To me it is a symbolic gesture that AT&T doesn't want to pay to upgrade their terrible network, so they would rather the customers pay to buy and install their own femtocells.

I, for one, will refuse to buy one. If AT&T on the other hand wants to provide one free of charge, and pay me a reasonable fee of $25 per month for 2 gigabytes of bandwidth, I will be happy to host it for them.

Heh,

So they all have the same range... Provides signal for data and voice up to 5,000 square feet and none of them want to admit it's ~40 feet from the base station. (40^2 * pi > 5000)

What's going on with magic jack's femtocell device? It was getting hyped this past January... based on the PR, it's a femtocell that can hijack nearby GSM phones and bridge them to magicjack's VOIP network. seemed bizarre.
It's illegal according to FCC regulations to broadcast on the same frequencies that 3G carriers are licensed to use. You could probably buy some shady device like this and import it from Asia, but you're going to be stepping all over your neighbor's cell phone reception, or worse, sharing it out with them, if it even worked in the first place.
Do you know if this was the case specifically with the magicjack device?
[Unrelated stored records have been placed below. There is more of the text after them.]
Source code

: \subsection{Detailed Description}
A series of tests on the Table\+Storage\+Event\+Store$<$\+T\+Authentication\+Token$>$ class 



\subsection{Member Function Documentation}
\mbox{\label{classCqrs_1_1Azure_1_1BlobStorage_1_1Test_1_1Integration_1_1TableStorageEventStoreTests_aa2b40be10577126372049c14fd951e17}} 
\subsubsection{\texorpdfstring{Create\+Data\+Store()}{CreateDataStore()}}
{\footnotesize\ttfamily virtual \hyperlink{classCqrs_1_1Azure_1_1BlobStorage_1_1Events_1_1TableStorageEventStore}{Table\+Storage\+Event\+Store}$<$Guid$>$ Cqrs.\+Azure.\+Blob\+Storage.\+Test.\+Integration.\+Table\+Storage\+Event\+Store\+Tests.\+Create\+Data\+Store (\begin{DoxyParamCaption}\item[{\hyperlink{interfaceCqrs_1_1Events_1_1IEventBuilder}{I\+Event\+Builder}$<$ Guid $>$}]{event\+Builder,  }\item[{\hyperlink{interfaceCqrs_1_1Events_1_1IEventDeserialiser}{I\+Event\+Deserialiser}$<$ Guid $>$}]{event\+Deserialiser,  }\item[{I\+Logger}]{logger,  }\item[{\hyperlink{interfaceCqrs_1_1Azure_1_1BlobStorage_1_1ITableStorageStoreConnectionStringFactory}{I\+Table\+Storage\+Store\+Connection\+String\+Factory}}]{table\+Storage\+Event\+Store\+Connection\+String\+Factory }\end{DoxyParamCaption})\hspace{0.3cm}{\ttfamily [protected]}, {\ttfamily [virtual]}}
An average press clipping from mid-january: "The company said its device is legal, arguing the spectrum licenses of GSM carriers such as AT&T Mobility and T-Mobile USA do not extend into the home." ( http://www.fiercewireless.com/ceslive/story/magicjack-using-... )

It's an interesting tack to take, and I'm very curious about whether the stalled product launch was due to regulation/legal issues, or if magicjack abandoned it for another reason.
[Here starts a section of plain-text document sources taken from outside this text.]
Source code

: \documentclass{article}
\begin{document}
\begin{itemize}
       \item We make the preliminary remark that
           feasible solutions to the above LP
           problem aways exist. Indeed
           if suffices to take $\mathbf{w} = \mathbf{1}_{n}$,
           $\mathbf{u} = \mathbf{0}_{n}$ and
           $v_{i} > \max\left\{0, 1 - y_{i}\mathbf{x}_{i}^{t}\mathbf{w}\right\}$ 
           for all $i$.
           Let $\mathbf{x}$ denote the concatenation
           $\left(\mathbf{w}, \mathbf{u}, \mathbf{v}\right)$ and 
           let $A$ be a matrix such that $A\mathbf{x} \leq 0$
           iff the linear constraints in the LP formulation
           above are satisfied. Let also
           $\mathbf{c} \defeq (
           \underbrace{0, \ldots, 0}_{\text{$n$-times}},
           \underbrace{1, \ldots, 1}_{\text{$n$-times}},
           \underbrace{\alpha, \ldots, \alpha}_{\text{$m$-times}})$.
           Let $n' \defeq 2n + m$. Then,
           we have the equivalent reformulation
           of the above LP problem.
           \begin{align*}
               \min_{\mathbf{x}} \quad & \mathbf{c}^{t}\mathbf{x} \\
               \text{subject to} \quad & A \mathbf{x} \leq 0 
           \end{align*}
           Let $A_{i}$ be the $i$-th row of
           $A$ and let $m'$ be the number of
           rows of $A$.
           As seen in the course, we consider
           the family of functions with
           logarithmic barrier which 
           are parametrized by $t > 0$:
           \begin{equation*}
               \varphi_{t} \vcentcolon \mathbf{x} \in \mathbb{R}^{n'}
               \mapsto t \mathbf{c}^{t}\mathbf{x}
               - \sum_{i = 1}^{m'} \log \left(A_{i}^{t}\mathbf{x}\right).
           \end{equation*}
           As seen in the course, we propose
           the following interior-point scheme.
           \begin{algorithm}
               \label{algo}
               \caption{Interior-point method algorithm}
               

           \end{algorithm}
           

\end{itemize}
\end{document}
San Diego city proper has complete M-Cell coverage. 5 bars and snappy latency wherever I roamed. Still seems expensive when it's such a commitment to be with an operator, anyway.
It's not really very much of a win for me, is it? I mean, basically I'm paying $250 for the privilege of paying AT&T dollars per gigabyte for traffic that goes through my own broadband connection that I'm already paying for.

I can't even begin to understand... why I would do that.

People who are desperate to have an iPhone but don't get AT&T reception in their homes would be more than willing to pay for this.
I have one. I recently moved to an area with very poor AT&T coverage. I am under contract with AT&T, and I wasn't pleased with the prospect of having to go outside every time I wanted to make or receive a phone call from my house, so this seemed good for me.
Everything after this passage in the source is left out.